**Assigned task:** Each line in these records that contains "changes" counts once. Give the number only.

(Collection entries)

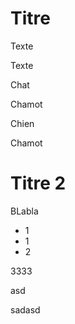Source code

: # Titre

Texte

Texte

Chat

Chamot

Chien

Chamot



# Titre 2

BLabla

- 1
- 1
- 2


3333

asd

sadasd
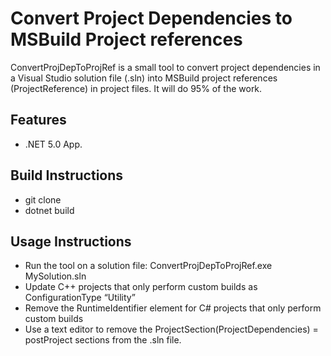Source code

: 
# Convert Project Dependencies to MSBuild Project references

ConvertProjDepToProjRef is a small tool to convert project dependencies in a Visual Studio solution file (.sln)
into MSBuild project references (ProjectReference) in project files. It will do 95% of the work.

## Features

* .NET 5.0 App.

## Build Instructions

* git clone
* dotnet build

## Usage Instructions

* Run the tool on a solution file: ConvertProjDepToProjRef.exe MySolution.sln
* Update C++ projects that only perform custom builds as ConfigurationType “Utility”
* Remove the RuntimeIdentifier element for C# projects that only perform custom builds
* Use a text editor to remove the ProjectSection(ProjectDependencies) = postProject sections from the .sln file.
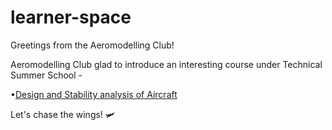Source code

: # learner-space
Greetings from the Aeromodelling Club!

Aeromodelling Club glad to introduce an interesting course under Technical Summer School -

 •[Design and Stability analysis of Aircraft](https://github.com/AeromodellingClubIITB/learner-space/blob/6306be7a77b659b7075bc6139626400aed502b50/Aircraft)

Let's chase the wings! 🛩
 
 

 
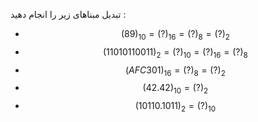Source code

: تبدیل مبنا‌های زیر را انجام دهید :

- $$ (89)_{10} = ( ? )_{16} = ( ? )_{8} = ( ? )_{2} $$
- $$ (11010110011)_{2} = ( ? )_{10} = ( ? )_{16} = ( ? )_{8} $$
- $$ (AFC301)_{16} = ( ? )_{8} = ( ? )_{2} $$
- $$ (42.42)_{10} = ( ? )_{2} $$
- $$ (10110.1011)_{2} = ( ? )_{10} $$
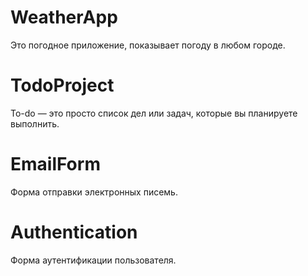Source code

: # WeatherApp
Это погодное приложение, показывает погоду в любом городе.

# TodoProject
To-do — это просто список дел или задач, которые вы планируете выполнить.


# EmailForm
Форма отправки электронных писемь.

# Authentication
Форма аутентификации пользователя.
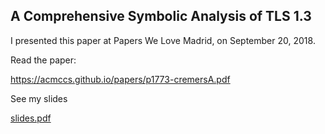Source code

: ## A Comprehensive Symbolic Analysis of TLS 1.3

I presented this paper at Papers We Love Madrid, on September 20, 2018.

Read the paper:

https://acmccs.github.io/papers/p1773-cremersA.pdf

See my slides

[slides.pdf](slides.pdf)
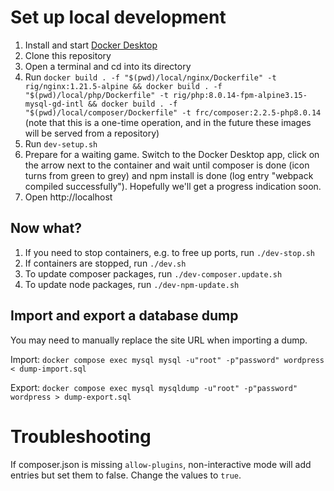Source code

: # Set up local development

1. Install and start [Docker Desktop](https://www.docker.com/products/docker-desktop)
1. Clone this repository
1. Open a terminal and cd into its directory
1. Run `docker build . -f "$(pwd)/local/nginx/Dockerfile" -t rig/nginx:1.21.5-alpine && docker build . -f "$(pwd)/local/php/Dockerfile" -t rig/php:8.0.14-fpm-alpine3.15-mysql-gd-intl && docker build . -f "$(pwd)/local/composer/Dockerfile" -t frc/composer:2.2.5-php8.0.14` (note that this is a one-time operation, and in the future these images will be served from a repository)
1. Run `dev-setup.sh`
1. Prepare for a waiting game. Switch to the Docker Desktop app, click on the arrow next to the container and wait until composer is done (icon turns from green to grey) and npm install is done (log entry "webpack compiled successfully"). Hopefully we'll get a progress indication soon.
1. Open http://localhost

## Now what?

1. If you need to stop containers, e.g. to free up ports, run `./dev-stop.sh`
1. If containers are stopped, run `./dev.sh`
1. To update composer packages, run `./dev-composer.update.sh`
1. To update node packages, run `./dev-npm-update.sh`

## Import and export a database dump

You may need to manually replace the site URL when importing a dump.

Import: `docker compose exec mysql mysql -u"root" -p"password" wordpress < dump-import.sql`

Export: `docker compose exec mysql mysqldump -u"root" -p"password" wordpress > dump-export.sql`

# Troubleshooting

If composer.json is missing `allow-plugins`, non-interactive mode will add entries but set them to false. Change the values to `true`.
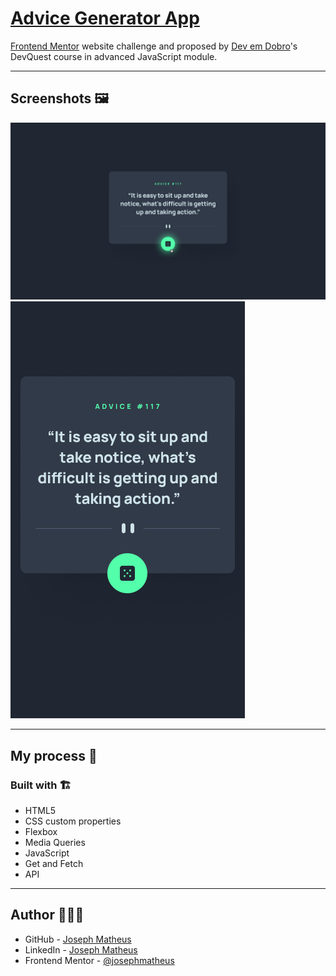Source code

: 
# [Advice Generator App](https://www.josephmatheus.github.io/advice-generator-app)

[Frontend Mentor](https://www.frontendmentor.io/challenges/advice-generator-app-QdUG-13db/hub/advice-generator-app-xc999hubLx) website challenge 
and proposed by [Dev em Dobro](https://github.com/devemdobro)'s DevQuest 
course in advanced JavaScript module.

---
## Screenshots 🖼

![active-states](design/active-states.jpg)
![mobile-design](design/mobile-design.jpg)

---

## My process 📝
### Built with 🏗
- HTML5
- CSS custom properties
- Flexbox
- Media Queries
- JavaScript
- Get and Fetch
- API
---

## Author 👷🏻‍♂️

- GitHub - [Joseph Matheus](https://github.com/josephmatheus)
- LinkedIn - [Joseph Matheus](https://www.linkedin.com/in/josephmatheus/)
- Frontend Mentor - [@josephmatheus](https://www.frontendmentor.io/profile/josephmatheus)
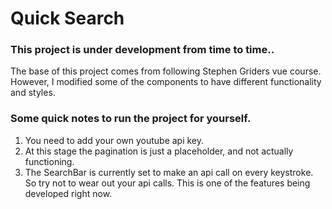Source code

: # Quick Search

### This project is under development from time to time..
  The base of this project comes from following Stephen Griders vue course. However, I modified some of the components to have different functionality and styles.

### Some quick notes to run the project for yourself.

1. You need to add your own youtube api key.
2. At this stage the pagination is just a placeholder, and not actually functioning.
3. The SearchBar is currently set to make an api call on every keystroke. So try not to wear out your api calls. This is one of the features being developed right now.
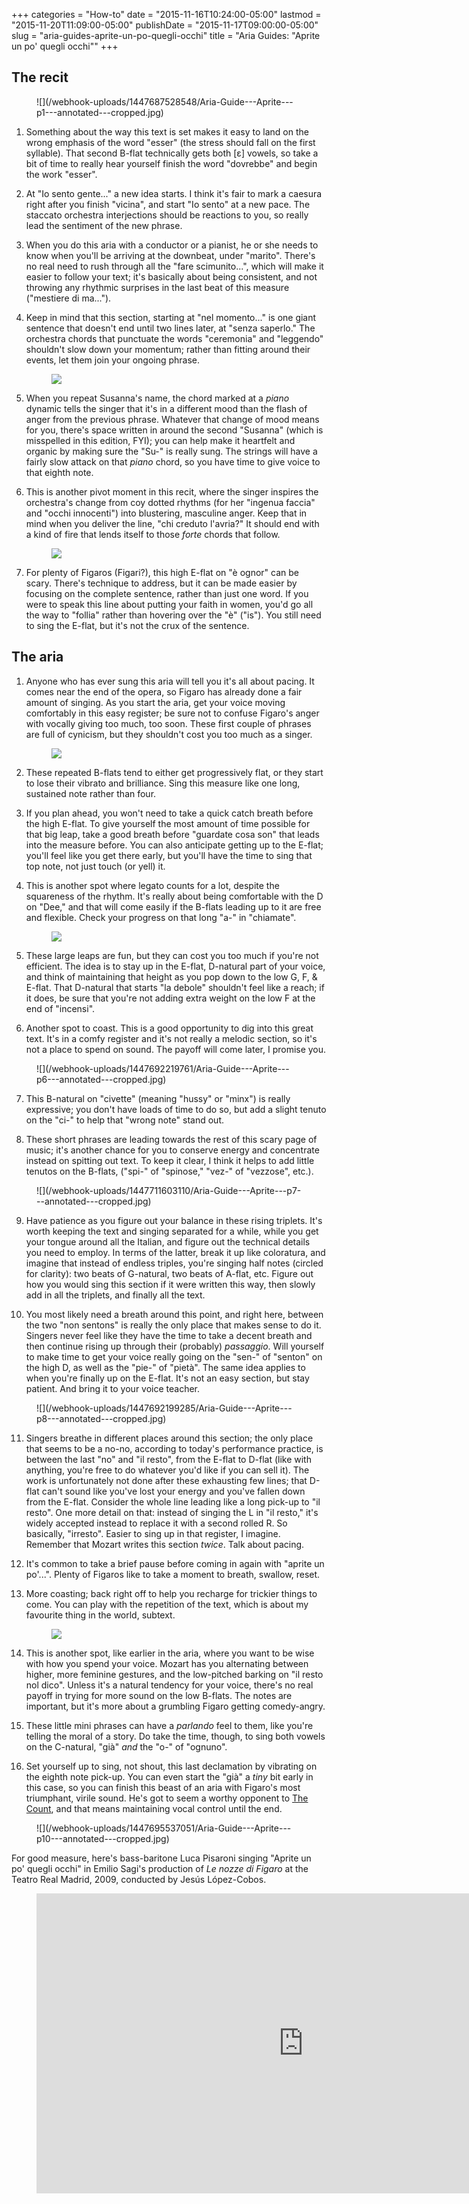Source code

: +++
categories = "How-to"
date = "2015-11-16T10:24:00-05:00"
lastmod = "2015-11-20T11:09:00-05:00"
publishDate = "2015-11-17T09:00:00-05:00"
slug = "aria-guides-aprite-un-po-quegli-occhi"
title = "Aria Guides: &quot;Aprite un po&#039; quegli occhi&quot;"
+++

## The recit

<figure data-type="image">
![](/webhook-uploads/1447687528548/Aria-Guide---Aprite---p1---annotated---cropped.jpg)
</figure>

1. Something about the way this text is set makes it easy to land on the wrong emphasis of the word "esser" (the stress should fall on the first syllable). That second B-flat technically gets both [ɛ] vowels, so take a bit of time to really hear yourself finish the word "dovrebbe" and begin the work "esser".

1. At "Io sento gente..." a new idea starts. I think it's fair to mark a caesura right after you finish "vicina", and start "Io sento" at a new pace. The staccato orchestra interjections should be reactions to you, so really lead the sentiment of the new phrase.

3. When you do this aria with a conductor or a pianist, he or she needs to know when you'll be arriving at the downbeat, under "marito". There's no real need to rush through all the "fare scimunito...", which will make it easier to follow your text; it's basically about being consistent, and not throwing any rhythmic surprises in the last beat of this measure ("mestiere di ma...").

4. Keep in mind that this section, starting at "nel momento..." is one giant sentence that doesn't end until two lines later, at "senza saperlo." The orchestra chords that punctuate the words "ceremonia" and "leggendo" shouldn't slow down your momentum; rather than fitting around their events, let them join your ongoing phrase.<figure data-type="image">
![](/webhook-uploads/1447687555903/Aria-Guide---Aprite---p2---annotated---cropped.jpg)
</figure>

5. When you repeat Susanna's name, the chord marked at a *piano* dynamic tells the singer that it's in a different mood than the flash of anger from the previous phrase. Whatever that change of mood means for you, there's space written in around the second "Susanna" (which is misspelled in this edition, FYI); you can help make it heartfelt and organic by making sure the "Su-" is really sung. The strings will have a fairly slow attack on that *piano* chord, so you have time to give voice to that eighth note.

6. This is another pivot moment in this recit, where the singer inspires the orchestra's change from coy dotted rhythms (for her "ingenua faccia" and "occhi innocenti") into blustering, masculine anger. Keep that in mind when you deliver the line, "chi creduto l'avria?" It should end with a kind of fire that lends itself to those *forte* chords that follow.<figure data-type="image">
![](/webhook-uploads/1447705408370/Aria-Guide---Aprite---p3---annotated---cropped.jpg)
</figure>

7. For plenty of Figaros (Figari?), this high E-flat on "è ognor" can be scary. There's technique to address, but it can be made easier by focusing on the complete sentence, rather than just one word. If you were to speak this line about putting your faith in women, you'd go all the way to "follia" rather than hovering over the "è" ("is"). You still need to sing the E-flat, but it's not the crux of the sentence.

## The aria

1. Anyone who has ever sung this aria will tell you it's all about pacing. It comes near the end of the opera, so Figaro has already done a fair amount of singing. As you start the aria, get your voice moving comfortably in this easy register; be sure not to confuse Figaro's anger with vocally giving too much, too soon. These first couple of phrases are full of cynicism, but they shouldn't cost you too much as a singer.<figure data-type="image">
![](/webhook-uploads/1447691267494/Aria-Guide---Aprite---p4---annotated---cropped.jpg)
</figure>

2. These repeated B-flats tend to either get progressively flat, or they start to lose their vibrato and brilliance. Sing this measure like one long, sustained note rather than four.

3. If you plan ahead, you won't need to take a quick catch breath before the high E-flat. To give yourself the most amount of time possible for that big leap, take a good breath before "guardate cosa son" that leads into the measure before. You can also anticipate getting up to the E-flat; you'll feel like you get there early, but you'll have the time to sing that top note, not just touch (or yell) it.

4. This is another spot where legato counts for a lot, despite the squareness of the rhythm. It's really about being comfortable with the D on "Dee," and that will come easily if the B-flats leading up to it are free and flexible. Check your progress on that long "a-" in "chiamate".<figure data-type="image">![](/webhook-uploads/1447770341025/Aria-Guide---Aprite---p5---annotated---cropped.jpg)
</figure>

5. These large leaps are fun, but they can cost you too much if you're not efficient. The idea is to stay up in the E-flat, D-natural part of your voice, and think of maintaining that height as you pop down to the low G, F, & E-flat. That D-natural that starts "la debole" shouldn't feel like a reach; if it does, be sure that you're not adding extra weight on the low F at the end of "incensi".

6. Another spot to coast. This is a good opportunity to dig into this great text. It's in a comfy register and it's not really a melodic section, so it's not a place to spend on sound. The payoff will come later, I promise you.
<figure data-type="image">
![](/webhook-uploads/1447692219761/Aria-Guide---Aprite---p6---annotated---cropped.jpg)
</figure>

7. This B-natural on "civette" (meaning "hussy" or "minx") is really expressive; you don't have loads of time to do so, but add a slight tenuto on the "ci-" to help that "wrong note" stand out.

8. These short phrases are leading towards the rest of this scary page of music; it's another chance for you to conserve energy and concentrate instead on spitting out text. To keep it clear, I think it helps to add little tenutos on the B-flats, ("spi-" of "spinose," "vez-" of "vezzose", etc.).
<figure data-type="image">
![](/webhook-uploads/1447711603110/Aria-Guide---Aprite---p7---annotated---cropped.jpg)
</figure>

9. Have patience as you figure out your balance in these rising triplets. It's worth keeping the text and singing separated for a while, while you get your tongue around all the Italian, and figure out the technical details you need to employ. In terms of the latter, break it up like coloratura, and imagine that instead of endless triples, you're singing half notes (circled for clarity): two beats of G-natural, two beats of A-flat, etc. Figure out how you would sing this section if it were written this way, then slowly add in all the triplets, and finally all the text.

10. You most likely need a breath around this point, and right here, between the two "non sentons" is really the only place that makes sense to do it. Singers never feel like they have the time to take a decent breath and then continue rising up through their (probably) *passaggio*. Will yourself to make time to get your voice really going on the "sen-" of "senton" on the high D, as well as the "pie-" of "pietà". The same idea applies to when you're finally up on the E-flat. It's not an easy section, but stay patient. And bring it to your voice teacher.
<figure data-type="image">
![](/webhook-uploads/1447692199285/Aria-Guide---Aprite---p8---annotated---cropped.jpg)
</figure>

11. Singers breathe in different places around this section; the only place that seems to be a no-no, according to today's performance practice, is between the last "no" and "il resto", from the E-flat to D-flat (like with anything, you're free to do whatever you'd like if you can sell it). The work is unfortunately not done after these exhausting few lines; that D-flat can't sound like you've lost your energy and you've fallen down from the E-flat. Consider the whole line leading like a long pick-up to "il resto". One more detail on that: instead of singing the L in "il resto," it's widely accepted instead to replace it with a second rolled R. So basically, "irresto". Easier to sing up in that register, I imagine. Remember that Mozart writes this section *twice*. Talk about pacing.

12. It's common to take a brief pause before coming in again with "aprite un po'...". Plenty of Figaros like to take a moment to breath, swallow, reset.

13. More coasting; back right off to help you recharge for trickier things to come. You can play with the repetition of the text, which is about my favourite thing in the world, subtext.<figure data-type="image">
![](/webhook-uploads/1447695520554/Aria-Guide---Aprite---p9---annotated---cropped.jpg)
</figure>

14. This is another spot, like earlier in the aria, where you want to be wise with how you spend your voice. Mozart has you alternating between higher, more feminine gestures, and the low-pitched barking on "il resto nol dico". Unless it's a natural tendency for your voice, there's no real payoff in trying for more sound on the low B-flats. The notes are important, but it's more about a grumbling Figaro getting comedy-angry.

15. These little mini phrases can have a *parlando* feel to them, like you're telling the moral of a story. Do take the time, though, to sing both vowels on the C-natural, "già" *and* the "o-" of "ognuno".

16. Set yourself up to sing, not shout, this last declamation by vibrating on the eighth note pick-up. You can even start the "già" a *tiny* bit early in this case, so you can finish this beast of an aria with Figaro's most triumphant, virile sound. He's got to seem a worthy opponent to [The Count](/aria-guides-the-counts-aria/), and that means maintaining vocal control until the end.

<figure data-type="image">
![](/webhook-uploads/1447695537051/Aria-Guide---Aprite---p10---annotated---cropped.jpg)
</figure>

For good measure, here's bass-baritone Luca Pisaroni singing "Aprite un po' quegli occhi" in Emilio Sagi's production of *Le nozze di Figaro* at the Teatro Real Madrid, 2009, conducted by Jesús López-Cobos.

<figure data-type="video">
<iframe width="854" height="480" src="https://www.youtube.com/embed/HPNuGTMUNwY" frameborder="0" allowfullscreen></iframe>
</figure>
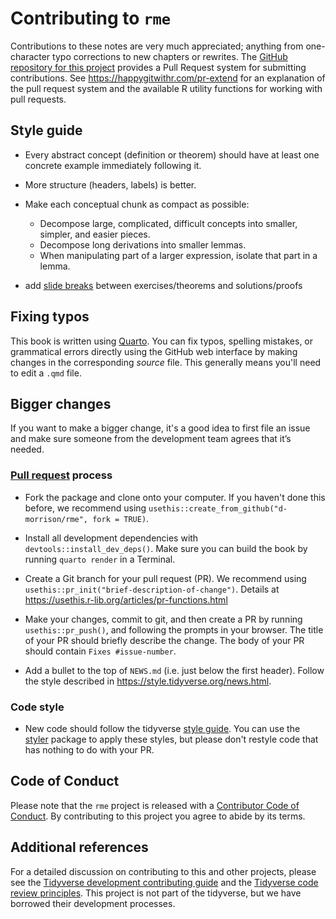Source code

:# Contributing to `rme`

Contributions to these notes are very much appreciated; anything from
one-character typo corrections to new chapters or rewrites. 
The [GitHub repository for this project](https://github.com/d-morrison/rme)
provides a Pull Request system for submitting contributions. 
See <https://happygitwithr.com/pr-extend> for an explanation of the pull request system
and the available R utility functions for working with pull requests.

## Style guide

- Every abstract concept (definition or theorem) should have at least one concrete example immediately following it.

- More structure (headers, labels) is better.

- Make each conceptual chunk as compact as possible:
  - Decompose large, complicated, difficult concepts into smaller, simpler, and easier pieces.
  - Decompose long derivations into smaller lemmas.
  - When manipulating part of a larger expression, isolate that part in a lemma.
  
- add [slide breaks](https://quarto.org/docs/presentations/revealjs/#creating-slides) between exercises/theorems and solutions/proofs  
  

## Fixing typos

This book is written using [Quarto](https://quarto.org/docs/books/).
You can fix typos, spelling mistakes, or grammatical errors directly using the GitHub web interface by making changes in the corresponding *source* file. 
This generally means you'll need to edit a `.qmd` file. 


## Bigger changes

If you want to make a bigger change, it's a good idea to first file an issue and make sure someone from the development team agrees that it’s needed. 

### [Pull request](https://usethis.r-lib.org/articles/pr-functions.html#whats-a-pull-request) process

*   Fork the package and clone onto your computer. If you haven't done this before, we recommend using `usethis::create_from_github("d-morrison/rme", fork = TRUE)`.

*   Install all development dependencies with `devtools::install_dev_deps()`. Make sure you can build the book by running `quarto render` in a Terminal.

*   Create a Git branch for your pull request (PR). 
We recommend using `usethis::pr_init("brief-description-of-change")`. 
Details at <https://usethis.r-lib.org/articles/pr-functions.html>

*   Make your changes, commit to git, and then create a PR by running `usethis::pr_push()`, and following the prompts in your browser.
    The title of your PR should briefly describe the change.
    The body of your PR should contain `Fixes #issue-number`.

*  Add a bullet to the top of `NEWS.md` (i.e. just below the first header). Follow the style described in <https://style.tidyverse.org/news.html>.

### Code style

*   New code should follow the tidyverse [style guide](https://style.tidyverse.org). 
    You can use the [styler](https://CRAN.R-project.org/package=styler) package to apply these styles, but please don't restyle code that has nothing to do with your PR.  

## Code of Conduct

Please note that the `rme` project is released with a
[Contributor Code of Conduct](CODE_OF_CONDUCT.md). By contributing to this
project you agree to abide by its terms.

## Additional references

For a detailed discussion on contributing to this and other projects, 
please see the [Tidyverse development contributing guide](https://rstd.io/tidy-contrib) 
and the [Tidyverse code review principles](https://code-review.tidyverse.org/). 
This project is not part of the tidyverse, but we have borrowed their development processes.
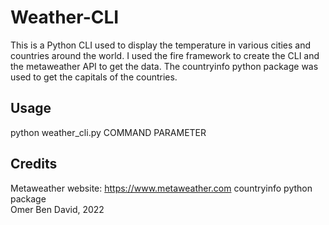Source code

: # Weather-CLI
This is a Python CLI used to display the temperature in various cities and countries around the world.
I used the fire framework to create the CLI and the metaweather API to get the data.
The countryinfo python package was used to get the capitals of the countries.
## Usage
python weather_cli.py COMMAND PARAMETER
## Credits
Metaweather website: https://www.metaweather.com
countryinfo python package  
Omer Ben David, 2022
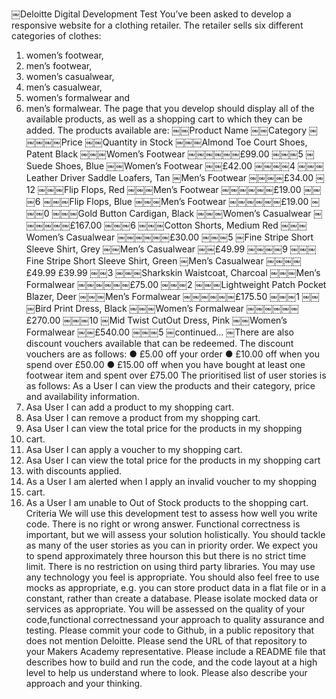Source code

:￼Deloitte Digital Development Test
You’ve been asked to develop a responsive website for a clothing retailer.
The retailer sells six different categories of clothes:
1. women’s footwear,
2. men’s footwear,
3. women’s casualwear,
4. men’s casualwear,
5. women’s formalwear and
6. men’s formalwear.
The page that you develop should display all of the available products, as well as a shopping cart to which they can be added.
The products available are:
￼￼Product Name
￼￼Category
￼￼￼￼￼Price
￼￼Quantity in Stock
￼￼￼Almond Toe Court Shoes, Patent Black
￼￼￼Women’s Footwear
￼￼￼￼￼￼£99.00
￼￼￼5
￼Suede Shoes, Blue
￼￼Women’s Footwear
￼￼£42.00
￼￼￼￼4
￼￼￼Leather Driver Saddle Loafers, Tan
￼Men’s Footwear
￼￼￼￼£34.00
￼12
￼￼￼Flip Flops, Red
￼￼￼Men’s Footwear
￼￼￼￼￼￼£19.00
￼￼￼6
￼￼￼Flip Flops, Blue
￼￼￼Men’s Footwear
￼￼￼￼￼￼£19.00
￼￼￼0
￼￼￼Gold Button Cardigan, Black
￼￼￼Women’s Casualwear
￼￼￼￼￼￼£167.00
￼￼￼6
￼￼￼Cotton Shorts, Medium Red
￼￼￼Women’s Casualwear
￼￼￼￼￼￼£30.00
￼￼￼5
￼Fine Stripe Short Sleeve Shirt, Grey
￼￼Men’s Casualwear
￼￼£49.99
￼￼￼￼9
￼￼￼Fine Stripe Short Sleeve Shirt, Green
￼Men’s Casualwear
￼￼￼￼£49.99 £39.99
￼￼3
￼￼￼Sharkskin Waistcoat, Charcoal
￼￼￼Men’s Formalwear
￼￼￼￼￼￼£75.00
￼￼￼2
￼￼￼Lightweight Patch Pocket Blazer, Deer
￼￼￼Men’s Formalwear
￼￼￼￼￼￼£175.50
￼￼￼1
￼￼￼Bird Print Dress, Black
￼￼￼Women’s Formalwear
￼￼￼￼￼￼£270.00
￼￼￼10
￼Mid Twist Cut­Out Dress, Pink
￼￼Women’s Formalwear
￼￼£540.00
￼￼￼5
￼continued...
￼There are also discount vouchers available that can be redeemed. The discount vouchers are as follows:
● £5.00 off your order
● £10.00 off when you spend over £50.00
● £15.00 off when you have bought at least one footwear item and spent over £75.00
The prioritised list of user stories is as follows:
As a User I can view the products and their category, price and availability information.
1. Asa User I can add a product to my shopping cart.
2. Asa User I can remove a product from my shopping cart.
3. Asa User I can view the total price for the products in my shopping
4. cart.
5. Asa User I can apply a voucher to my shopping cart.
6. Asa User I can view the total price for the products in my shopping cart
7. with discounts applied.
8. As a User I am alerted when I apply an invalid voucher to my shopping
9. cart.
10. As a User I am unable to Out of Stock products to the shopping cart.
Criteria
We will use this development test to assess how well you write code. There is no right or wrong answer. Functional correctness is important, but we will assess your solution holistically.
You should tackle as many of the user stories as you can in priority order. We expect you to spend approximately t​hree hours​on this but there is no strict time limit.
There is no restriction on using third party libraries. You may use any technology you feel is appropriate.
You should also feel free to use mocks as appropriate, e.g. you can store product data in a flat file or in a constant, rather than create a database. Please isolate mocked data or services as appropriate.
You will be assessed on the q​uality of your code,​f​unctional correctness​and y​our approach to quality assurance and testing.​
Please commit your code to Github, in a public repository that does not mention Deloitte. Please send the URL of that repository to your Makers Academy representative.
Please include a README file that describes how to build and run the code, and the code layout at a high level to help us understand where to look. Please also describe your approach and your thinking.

**Response area:** 3